In a clear victory for the White House, Majority Leader Bob Dole (R-Kan.) announced late Wednesday that Senate Republicans no longer would seek to amend an emergency defense budget bill to include a provision barring federal agencies from enforcing Clinton’s order.
The order would allow the agencies to cut off contracts to companies that hire permanent replacements for striking workers. Republicans had attacked the directive as a flagrant presidential intrusion into Congress’ responsibility for setting labor policy.
Sen. Nancy Landon Kassebaum of Kansas, the moderate Republican who had pressed the amendment, vowed Wednesday that she would try to block Clinton’s order “again and again” on the Senate floor.
But Democrats were gleeful that they had successfully used Senate rules to put the Republicans on the defensive on an issue dear to many American workers.

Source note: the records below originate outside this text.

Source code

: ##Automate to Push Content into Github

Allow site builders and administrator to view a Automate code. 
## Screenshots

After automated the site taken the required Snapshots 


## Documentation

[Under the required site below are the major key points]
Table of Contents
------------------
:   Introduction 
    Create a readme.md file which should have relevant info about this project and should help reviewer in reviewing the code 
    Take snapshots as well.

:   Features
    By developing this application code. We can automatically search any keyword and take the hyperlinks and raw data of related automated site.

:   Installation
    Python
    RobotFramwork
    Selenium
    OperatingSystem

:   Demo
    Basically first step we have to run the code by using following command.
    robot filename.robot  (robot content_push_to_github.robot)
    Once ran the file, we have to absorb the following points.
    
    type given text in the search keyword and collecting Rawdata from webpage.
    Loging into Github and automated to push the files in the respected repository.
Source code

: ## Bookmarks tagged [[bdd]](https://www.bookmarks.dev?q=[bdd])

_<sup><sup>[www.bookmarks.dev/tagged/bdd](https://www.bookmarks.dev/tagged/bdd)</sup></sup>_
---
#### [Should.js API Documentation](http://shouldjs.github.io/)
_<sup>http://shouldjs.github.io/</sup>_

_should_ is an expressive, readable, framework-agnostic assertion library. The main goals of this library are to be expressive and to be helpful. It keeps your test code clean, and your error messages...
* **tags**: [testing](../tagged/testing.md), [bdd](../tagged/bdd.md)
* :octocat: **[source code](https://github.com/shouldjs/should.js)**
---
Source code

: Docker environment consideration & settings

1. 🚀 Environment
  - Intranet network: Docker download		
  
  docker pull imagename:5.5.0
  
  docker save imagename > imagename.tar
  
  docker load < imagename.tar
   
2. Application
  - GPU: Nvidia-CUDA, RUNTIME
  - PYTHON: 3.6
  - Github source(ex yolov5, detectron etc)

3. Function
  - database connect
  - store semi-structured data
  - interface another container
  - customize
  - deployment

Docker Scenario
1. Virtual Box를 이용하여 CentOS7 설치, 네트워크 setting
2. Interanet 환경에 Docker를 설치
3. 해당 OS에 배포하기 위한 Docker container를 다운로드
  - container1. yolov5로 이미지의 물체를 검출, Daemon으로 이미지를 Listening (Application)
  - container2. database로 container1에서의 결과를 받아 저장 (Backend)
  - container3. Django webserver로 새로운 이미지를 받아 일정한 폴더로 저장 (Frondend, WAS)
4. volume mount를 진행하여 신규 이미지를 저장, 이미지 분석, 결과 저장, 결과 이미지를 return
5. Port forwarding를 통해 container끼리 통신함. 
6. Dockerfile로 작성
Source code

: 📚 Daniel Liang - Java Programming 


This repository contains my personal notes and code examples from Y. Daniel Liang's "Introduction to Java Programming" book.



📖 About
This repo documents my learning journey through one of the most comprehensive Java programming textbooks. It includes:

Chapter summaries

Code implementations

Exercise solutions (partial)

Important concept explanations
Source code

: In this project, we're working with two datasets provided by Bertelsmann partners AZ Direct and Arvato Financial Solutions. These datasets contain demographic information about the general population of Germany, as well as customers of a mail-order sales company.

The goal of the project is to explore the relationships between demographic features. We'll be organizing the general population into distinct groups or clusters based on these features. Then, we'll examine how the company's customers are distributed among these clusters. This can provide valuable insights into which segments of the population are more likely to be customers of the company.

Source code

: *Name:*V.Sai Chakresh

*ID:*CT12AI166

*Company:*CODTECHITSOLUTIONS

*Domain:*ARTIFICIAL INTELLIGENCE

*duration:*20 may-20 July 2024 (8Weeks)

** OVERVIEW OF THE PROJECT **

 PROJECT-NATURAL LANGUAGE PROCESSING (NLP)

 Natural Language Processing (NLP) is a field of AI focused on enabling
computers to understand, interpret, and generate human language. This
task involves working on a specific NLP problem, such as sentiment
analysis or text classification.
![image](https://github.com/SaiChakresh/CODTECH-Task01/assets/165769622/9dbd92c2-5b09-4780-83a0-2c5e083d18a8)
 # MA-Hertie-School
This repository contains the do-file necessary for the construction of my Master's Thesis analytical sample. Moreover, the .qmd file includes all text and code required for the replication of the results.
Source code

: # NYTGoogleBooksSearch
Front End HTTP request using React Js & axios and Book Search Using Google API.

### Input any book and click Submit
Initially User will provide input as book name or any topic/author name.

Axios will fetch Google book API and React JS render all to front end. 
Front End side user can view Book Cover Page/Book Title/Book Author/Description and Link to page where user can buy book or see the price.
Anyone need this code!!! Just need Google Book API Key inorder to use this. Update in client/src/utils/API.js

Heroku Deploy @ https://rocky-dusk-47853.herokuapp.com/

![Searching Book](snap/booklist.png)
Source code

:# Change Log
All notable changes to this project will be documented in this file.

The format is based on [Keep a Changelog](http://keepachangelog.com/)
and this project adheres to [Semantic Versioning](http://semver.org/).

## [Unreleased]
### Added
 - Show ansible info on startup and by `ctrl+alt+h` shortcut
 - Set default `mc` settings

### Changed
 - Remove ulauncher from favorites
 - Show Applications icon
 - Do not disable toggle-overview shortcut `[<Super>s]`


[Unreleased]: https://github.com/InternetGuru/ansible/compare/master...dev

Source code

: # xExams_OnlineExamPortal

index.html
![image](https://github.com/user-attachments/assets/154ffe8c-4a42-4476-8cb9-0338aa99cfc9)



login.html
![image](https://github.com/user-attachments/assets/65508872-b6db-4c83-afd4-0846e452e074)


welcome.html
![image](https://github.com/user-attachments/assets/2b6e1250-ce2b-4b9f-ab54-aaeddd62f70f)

Calling Wednesday’s concession by Republicans “a gratifying victory for Democrats,” Sen. Edward M. Kennedy (D-Mass.) said: “It’s regrettable that the Republican majority in the Senate is attempting to use its power to side with management against American workers.”
Dole’s decision came after Senate opponents of the amendment tried and failed for a second time to kill Kassebaum’s measure. But Wednesday’s vote of 58 to 39 made it clear that backers of the amendment could not muster the 60 votes needed to shut off further debate and move to a vote.
Meanwhile, the U.S. Chamber of Commerce, joined by a firm likely to be directly affected by Clinton’s order, sought court action to block the measure.
In a suit filed in federal court, the Chamber of Commerce appealed to a judge to stop the Administration from enforcing the order. Joined by Bridgestone/Firestone Inc., a tire-maker that has hired permanent replacements for its striking workers, the Chamber of Commerce charged that Clinton has intruded into Congress’ traditional bailiwick of setting federal labor policy and violated the constitutional separation of powers.
Unless the judge in that suit grants a preliminary injunction against Clinton’s order, Bridgestone/Firestone is likely to be among the first companies affected.
Clinton’s executive order would cover the approximately 28,000 companies nationwide that do more than $100,000 worth of business with the federal government yearly. It would allow the labor secretary to cut off that business when he or she finds that a company has replaced its striking workers with permanent replacements.
In proposing the amendment to the emergency defense supplemental appropriations bill, Kassebaum initially took pains to argue that the amendment was not designed to “embarrass” the President. “The President has, in my view, overstepped his bounds,” she said in introducing the amendment.
But the debate that turned first on legalities quickly became a no-holds-barred political brawl as Republicans denounced the executive order and Democrats portrayed Republicans as hostile to American workers.
“We are opposed to this special-interest power grab because it is fundamentally wrong, fundamentally rotten,” said Sen. Phil Gramm (R-Tex.). Gramm called Clinton’s order a “payoff” to “greedy special interests” who would deny business owners the right to run their businesses according to principles of free choice and workers the right to work for companies that will hire them.
In other action Wednesday, the Senate gave its final approval to a measure that would ease federal burdens on state and local governments, an initiative that is part of the House GOP’s “contract with America”.
The bill, approved 91 to 9, is a compromise version of the “unfunded mandates” bill passed earlier by the House and Senate. It is expected to pass the House later this week and be sent to Clinton, who supports it. Sen. Dirk Kempthorne (R-Ida.) called passage of the measure “a significant victory because it is going to change how Congress operates.”
The bill requires Congress in most cases to pay fully for the programs and standards it dictates to state and local governments.